Stick a Fork in It, It's Done

We're ripping out the Fork command.

We added thread forking back in July 2025 (now ancient, primordial history) as a way to conveniently share context for branching experiments or side quests in Amp.

Today we have better ways of sharing context between threads: handoff and thread mentions, which treat threads as first-class stores of context.

Perhaps there is a great potential UX out there for fork, but we want Amp to be simple as well as powerful. We'd rather spend our time perfecting handoff and thread mentions than support fork.

Handoff

Handoff is great for extracting useful context from your thread for the next goal at hand.
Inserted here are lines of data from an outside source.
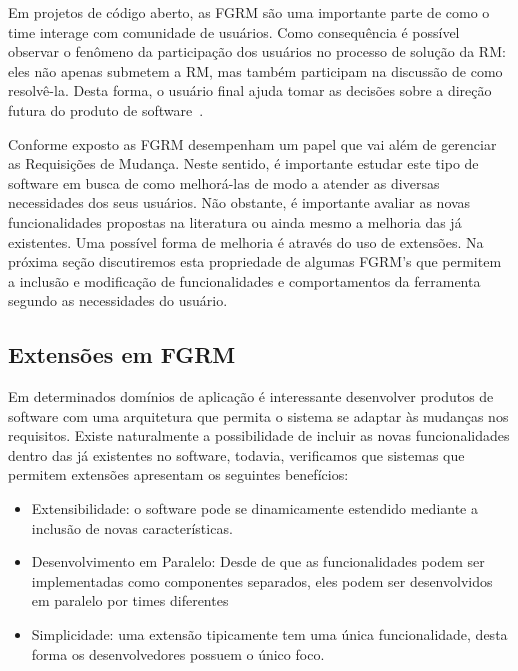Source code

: Em projetos de código aberto, as FGRM são uma importante parte de como o time
interage com comunidade de usuários. Como consequência é possível observar o
fenômeno da participação dos usuários no processo de solução da RM: eles não
apenas submetem a RM, mas também participam na discussão de como resolvê-la.
Desta forma, o usuário final ajuda tomar as decisões sobre a direção futura do
produto de software~\cite{breu2010information}.

Conforme exposto as FGRM desempenham um papel que vai além de gerenciar as
Requisições de Mudança.  Neste sentido, é importante estudar este tipo de
software em busca de como melhorá-las de modo a atender as diversas necessidades
dos seus usuários. Não obstante, é importante avaliar as novas funcionalidades
propostas na literatura ou ainda mesmo a melhoria das já existentes. Uma
possível forma de melhoria é através do uso de extensões. Na próxima seção
discutiremos esta propriedade de algumas FGRM's que permitem a inclusão e
modificação de funcionalidades e comportamentos da ferramenta segundo as
necessidades do usuário. 

\subsection{Extensões em FGRM}
\label{subsec:extensoes_fgrm}

Em determinados domínios de aplicação é interessante desenvolver produtos de
software com uma arquitetura que permita o sistema se adaptar às mudanças nos
requisitos. Existe naturalmente a possibilidade de incluir as novas
funcionalidades dentro das já existentes no software, todavia, verificamos que
sistemas que permitem extensões apresentam os seguintes benefícios:

\begin{itemize}
	\item Extensibilidade: o software pode se dinamicamente estendido mediante a
		inclusão de novas características.
	\item Desenvolvimento em Paralelo: Desde de que as funcionalidades podem ser
		implementadas como componentes separados, eles podem ser desenvolvidos
		em paralelo por times diferentes
	\item Simplicidade: uma  extensão tipicamente tem uma única funcionalidade,
		desta forma os desenvolvedores possuem o único foco.
\end{itemize}


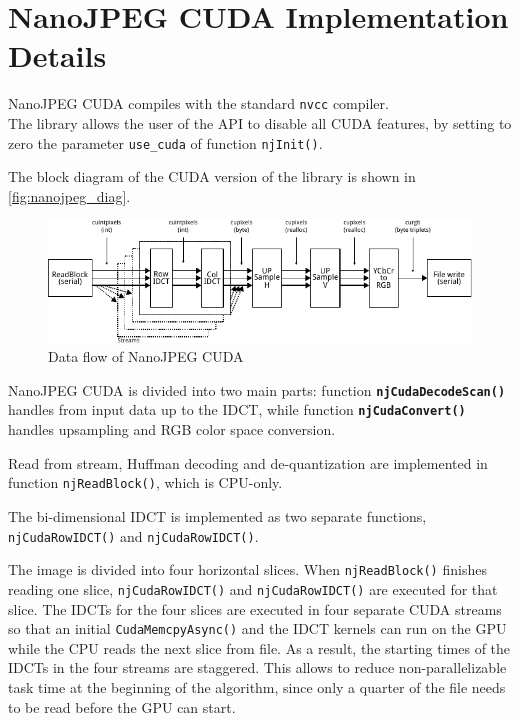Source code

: \section{NanoJPEG CUDA Implementation Details}

NanoJPEG CUDA compiles with the standard \texttt{nvcc} compiler.\\
The library allows the user of the API to disable all CUDA features, by setting to zero the parameter \texttt{use\_cuda} of function \texttt{njInit()}.

The block diagram of the CUDA version of the library is shown in \autoref{fig:nanojpeg_diag}.
\begin{figure}[h]
    \centering
    \includegraphics[width=1\textwidth]{Pictures/flow01.pdf}
    \caption{Data flow of NanoJPEG CUDA}
    \label{fig:nanojpeg_diag}
\end{figure}

NanoJPEG CUDA is divided into two main parts: function \texttt{\textbf{njCudaDecodeScan()}} handles from input data up to the IDCT, while function \texttt{\textbf{njCudaConvert()}} handles upsampling and RGB color space conversion.

Read from stream, Huffman decoding and de-quantization are implemented in function \texttt{njReadBlock()}, which is CPU-only.

The bi-dimensional IDCT is implemented as two separate functions, \texttt{njCudaRowIDCT()} and \texttt{njCudaRowIDCT()}.

The image is divided into four horizontal slices. When \texttt{njReadBlock()} finishes reading one slice, \texttt{njCudaRowIDCT()} and \texttt{njCudaRowIDCT()} are executed for that slice. The IDCTs for the four slices are executed in four separate CUDA streams so that an initial \texttt{CudaMemcpyAsync()} and the IDCT kernels can run on the GPU while the CPU reads the next slice from file. As a result, the starting times of the IDCTs in the four streams are staggered. This allows to reduce non-parallelizable task time at the beginning of the algorithm, since only a quarter of the file needs to be read before the GPU can start.

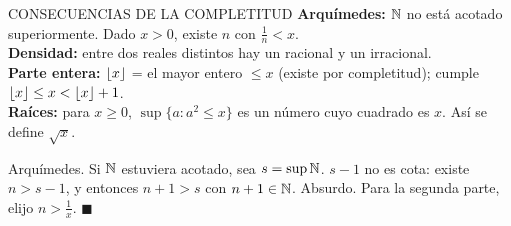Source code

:\agregado
\begin{sello}{CONSECUENCIAS DE LA COMPLETITUD}
\textbf{Arquímedes:} $\N$ no está acotado superiormente. Dado $x>0$, existe $n$ con $\frac1n<x$.\\[2pt]
\textbf{Densidad:} entre dos reales distintos hay un racional y un irracional.\\[2pt]
\textbf{Parte entera:} $\fl x$ = el mayor entero $\le x$ (existe por completitud); cumple $\fl x\le x<\fl x+1$.\\[2pt]
\textbf{Raíces:} para $x\ge0$, $\sup\{a:a^2\le x\}$ es un número cuyo cuadrado es $x$. Así se define $\sqrt x$.
\end{sello}
\begin{demo}
Arquímedes. Si $\N$ estuviera acotado, sea $s=\sup\N$. $s-1$ no es cota: existe $n>s-1$, y entonces $n+1>s$ con $n+1\in\N$. Absurdo. Para la segunda parte, elijo $n>\frac1x$. $\blacksquare$
\end{demo}
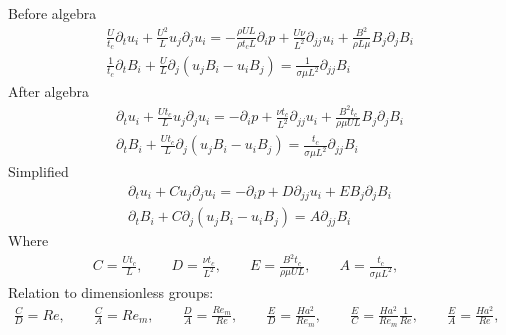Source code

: \documentclass[11pt]{article}
\newcommand{\PD}{\partial}
\begin{document}
Before algebra
\begin{equation}\begin{aligned}
\frac{U}{t_c} \PD_t u_i+ \frac{U^2}{L} u_j\PD_j u_i =-\frac{\rho U L}{\rho t_c L}\PD_i p+ \frac{U \nu}{L^2} \PD_{jj} u_i + \frac{B^2}{\rho L \mu} B_j \PD_j B_i \\
\frac{1}{t_c} \PD_t B_i + \frac{U}{L} \PD_j (u_j B_i - u_i B_j) = \frac{1}{\sigma \mu L^2} \PD_{jj} B_i
\end{aligned} \end{equation}
After algebra
\begin{equation}\begin{aligned}
\PD_t u_i+ \frac{U t_c}{L} u_j\PD_j u_i =-\PD_i p + \frac{\nu t_c}{L^2} \PD_{jj} u_i + \frac{B^2 t_c}{\rho \mu U L} B_j \PD_j B_i \\
\PD_t B_i + \frac{U t_c}{L} \PD_j (u_j B_i - u_i B_j) = \frac{t_c}{\sigma \mu L^2} \PD_{jj} B_i
\end{aligned} \end{equation}
Simplified
\begin{equation}\boxed{\begin{aligned}
\PD_t u_i+ C u_j\PD_j u_i = - \PD_i p+ D \PD_{jj} u_i + E B_j \PD_j B_i \\
\PD_t B_i + C \PD_j (u_j B_i - u_i B_j) = A \PD_{jj} B_i
\end{aligned}}\end{equation}
Where
\begin{equation}\boxed{\begin{aligned}
	C = \frac{U t_c}{L}, \qquad
	D = \frac{\nu t_c}{L^2}, \qquad
	E = \frac{B^2 t_c}{\rho \mu U L}, \qquad
	A = \frac{t_c}{\sigma \mu L^2}, \qquad
\end{aligned}}\end{equation}
Relation to dimensionless groups:
\begin{equation}\begin{aligned}
	\frac{C}{D} = Re, \qquad
	\frac{C}{A} = Re_m, \qquad
	\frac{D}{A} = \frac{Re_m}{Re}, \qquad
	\frac{E}{D} = \frac{Ha^2}{Re_m}, \qquad
	\frac{E}{C} = \frac{Ha^2}{Re_m} \frac{1}{Re}, \qquad
	\frac{E}{A} = \frac{Ha^2}{Re}, \qquad
\end{aligned} \end{equation}
\end{document}
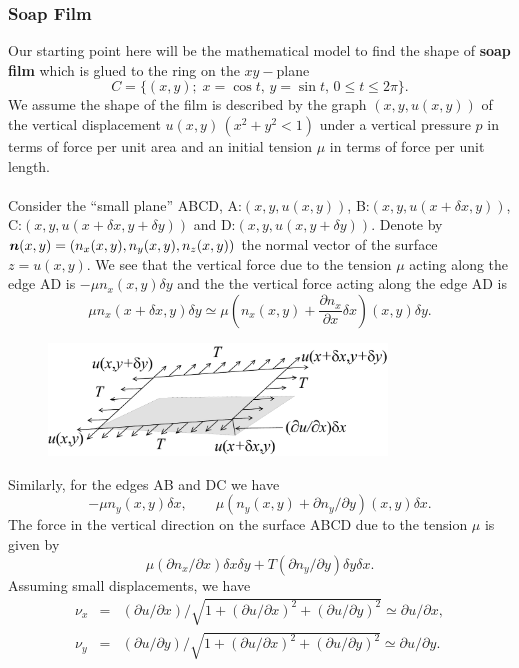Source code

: \documentclass[a4paper,twoside,12pt]{book}
\def\vec#1{\mbox{\boldmath $#1$}}
\def\p{\partial}
\def\setS#1{#1\label{sec:#1}}
\begin{document}
\subsubsection{\setS{Soap Film}}
Our starting point here will be the mathematical model to find the shape of
\textbf{soap film} which is glued to the ring on the $xy-$plane
\begin{equation*}
C=\{(x,y);\;x=\cos t,\,y=\sin t,\,0\leq t\leq 2\pi \}.
\end{equation*}
We assume the shape of the film is described by the graph $(x,y,u(x,y))$ of the vertical
displacement $u(x,y)\, (x^2+y^2<1)$ under a vertical pressure $p$
in terms of force per unit area and an initial tension $\mu$ in terms of force
per unit length.
\\\\
Consider  the ``small plane'' ABCD, A:$(x,y,u(x,y))$, B:$(x,y,u(x+\delta x,y))$, C:$(x,y,u(x+\delta x,y+\delta y))$ and D:$(x,y,u(x,y+\delta y))$.
Denote by $\vec{n}(x,y)=(n_x(x,y),n_y(x,y),n_z(x,y))$ the normal vector of the surface $z=u(x,y)$.
We see that the vertical force due to the tension $\mu$ acting along the edge
AD is $-\mu n_x(x,y)\delta y$ and the the vertical force acting along the edge
AD is
\[
\mu n_x(x+\delta x,y)\delta y\simeq \mu\left(n_x(x,y)
+\frac{\p n_x}{\p x}\delta x\right)(x,y)\delta y.
\]
\begin{figure}[htbp]
\begin{center}
\includegraphics[height=3cm]{soapfilm}
\end{center}
\end{figure}
Similarly, for the edges AB and DC we have
\[
-\mu n_y(x,y)\delta x,\qquad
\mu\left(n_y(x,y)+\p n_y/\p y\right)(x,y)\delta x.
\]
The force in the vertical direction on the surface ABCD due to the tension $\mu$ is given by
\[
\mu\left(\p n_x/\p x\right)\delta x\delta y+T\left(\p n_y/\p y\right)\delta y\delta x.
\]
Assuming small displacements, we have
\begin{eqnarray*}
\nu_x&=&(\p u/\p x)/\sqrt{1+(\p u/\p x)^2+(\p u/\p y)^2}\simeq \p u/\p x,\\
\nu_y&=&(\p u/\p y)/\sqrt{1+(\p u/\p x)^2+(\p u/\p y)^2}\simeq \p u/\p y.
\end{eqnarray*}
\end{document}
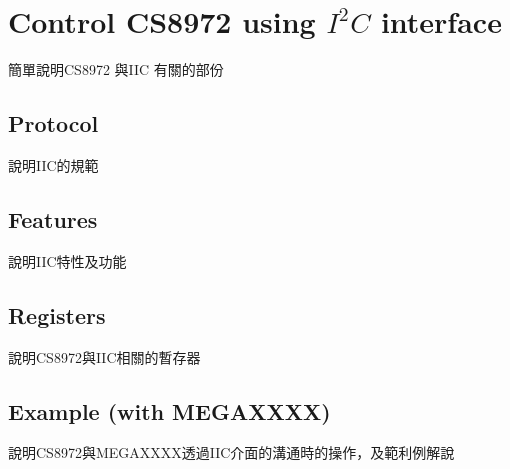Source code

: \chapter{Control CS8972 using {$I^2C$} interface}
簡單說明CS8972 與IIC 有關的部份
	\section{Protocol}
	說明IIC的規範

	\section{Features}
	說明IIC特性及功能

	\section{Registers}
	說明CS8972與IIC相關的暫存器
	
	\section{Example (with MEGAXXXX)}
	說明CS8972與MEGAXXXX透過IIC介面的溝通時的操作，及範利例解說
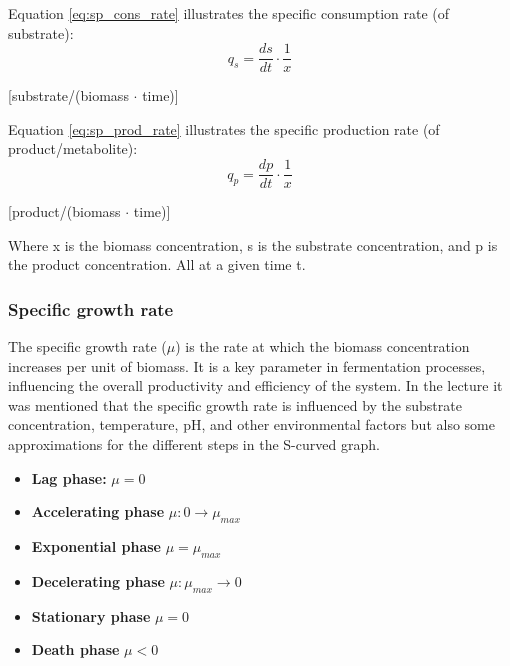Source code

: \vspace{0.5em}
Equation \ref*{eq:sp_cons_rate} illustrates the specific consumption rate (of substrate):
\begin{equation}
    q_s = \frac{ds}{dt} \cdot \frac{1}{x}
    \label{eq:sp_cons_rate}
\end{equation}  
\begin{center}
    \footnotesize{[substrate/(biomass $\cdot$ time)]}
\end{center}

\vspace{0.5em}
Equation \ref*{eq:sp_prod_rate} illustrates the specific production rate (of product/metabolite):
\begin{equation}
    q_p = \frac{dp}{dt} \cdot \frac{1}{x}
    \label{eq:sp_prod_rate}
\end{equation}
\begin{center}
    \footnotesize{[product/(biomass $\cdot$ time)]}
\end{center}

Where x is the biomass concentration, s is the substrate concentration, and p is the product concentration. All at a given time t.

\subsubsection*{Specific growth rate}
The specific growth rate ($\mu$) is the rate at which the biomass concentration increases per unit of biomass. It is a key parameter in fermentation processes, influencing the overall productivity and efficiency of the system. In the lecture it was mentioned that the specific growth rate is influenced by the substrate concentration, temperature, pH, and other environmental factors but also some approximations for the different steps in the S-curved graph.

\begin{highlight}
    \begin{itemize}
        \item \textbf{Lag phase:} $\mu = 0$
        \item \textbf{Accelerating phase} $\mu: 0 \rightarrow \mu_{max}$
        \item \textbf{Exponential phase} $\mu = \mu_{max}$
        \item \textbf{Decelerating phase} $\mu: \mu_{max} \rightarrow 0$
        \item \textbf{Stationary phase} $\mu = 0$
        \item \textbf{Death phase} $\mu < 0$
    \end{itemize}
\end{highlight}

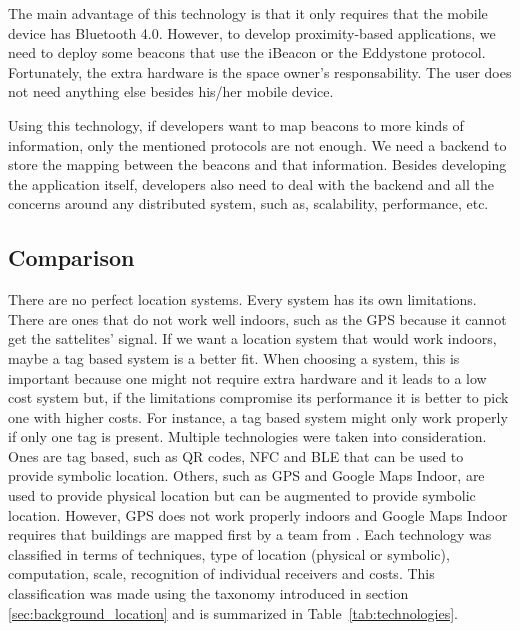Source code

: The main advantage of this technology is that it only requires that the mobile device has Bluetooth 4.0.
However, to develop proximity-based applications, we need to deploy some beacons that use the iBeacon or the Eddystone protocol.
Fortunately, the extra hardware is the space owner's responsability.
The user does not need anything else besides his/her mobile device.

Using this technology, if developers want to map beacons to more kinds of information, only the mentioned protocols are not enough.
We need a backend to store the mapping between the beacons and that information.
Besides developing the application itself, developers also need to deal with the backend and all the concerns around any distributed system, such as, scalability, performance, etc.

\subsection{Comparison}
\label{sub:background_overview}
There are no perfect location systems. Every system has its own limitations.
There are ones that do not work well indoors, such as the \gls{GPS} because it cannot get the sattelites' signal.
If we want a location system that would work indoors, maybe a tag based system is a better fit.
When choosing a system, this is important because one might not require extra hardware and it leads to a low cost system but, if the limitations compromise its performance it is better to pick one with higher costs.
For instance, a tag based system might only work properly if only one tag is present.
Multiple technologies were taken into consideration.
Ones are tag based, such as \gls{QR} codes, \gls{NFC} and \gls{BLE} that can be used to provide symbolic location.
Others, such as \gls{GPS} and Google Maps Indoor, are used to provide physical location but can be augmented to provide symbolic location.
However, \gls{GPS} does not work properly indoors and Google Maps Indoor requires that buildings are mapped first by a team from .
Each technology was classified in terms of techniques, type of location (physical or symbolic), computation, scale, recognition of individual receivers and costs.
This classification was made using the taxonomy introduced in section \ref{sec:background_location} and is summarized in Table~\ref{tab:technologies}.


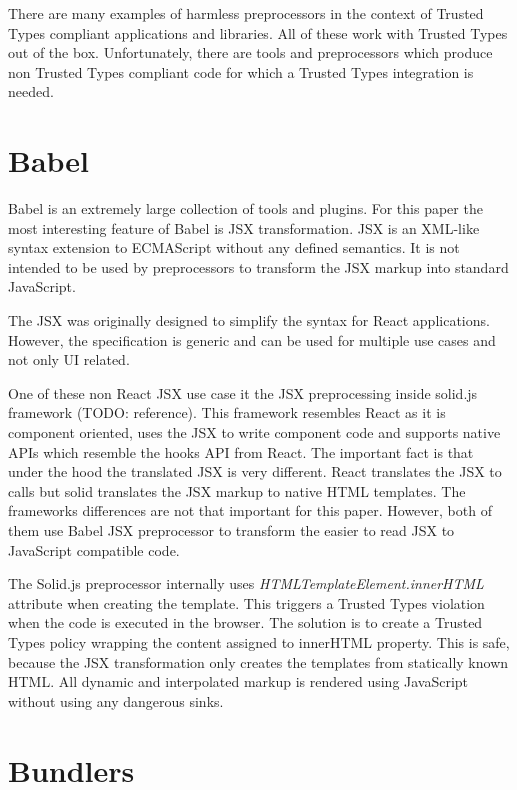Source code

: There are many examples of harmless preprocessors in the context of Trusted Types compliant
applications and libraries. All of these work with Trusted Types out of the box. Unfortunately,
there are tools and preprocessors which produce non Trusted Types compliant code for which a Trusted
Types integration is needed.

\section{Babel}

Babel is an extremely large collection of tools and plugins. For this paper the most interesting
feature of Babel is JSX transformation. JSX is an XML-like syntax extension to ECMAScript without
any defined semantics. It is not intended to be used by preprocessors to transform the JSX markup
into standard JavaScript.

The JSX was originally designed to simplify the syntax for React applications. However, the
specification \cite{jsx_spec} is generic and can be used for multiple use cases and not only UI
related.

One of these non React JSX use case it the JSX preprocessing inside solid.js framework (TODO:
reference). This framework resembles React as it is component oriented, uses the JSX to write
component code and supports native APIs which resemble the hooks API from React. The important fact
is that under the hood the translated JSX is very different. React translates the JSX to
 calls but solid translates the JSX markup to native HTML templates. The
frameworks differences are not that important for this paper. However, both of them use Babel JSX
preprocessor to transform the easier to read JSX to JavaScript compatible code.

The Solid.js preprocessor internally uses \textit{HTMLTemplateElement.innerHTML} attribute when
creating the template. This triggers a Trusted Types violation when the code is executed in the
browser. The solution is to create a Trusted Types policy wrapping the content assigned to innerHTML
property. This is safe, because the JSX transformation only creates the templates from statically
known HTML. All dynamic and interpolated markup is rendered using JavaScript without using any
dangerous sinks.


\section{Bundlers}

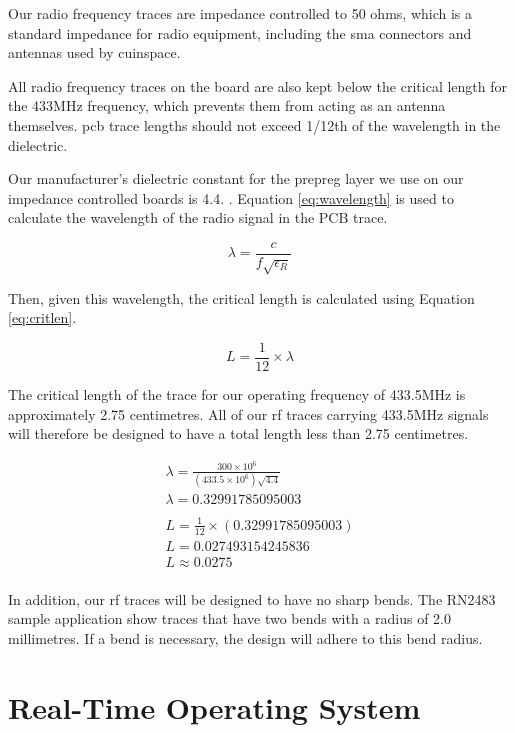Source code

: Our radio frequency traces are impedance controlled to 50 ohms, which is a standard impedance for radio equipment,
including the \gls{sma} connectors and antennas used by \gls{cuinspace}.

All radio frequency traces on the board are also kept below the critical length for the 433MHz frequency, which
prevents them from acting as an antenna themselves. \Gls{pcb} trace lengths should not exceed 1/12th of the wavelength
in the dielectric. \cite{critical-length}

Our manufacturer's dielectric constant for the prepreg layer we use on our impedance controlled boards is 4.4.
\cite{jlc-pcb-impedance}. Equation \ref{eq:wavelength} is used to calculate the wavelength of the radio signal in the
PCB trace.

\begin{equation}
    \lambda = \frac{c}{f\sqrt{\epsilon_R}}
\end{equation} \label{eq:wavelength}

Then, given this wavelength, the critical length is calculated using Equation \ref{eq:critlen}.

\begin{equation}
    L = \frac{1}{12} \times \lambda
\end{equation} \label{eq:critlen}

The critical length of the trace for our operating frequency of 433.5MHz is approximately 2.75 centimetres. All of our
\gls{rf} traces carrying 433.5MHz signals will therefore be designed to have a total length less than 2.75 centimetres.

\begin{gather*}
    \lambda = \frac{300 \times 10^6}{(433.5 \times 10^6)\sqrt{4.4}} \\
    \lambda = 0.32991785095003 \\
    \\
    L = \frac{1}{12} \times (0.32991785095003) \\
    L = 0.027493154245836 \\
    L \approx 0.0275 \\
\end{gather*}

In addition, our \gls{rf} traces will be designed to have no sharp bends. The RN2483 sample application show traces
that have two bends with a radius of 2.0 millimetres. \cite[Sec. 5.1]{rn2483-datasheet} If a bend is necessary, the
design will adhere to this bend radius.

\section{Real-Time Operating System}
This means you can start a new thread with only the necessary context.

  • Use thread: handoff from the command palette.
  • Prompt your task and a new thread will be started with the necessary context already in the prompt.

Thread Mentions

Thread mentions let you pull information from other threads into your current thread. You can reference multiple threads, merging context from many sources.

  • Use thread:new and then use the enter shortcut to start a new thread with a reference to the main thread.
  • Or, use @@ to search for the thread you want to pull context from.
  • Once you run your prompt, Amp will read the threads and extract context pertinent to your task.

Managing Threads

Using new threads as branches leads to many threads, often running in parallel. To manage them:

  • use thread: switch to previous or thread: switch to parent to return to the main thread.
  • use the thread: map to get a birds eye view and easily navigate back to the main thread (CLI only for now).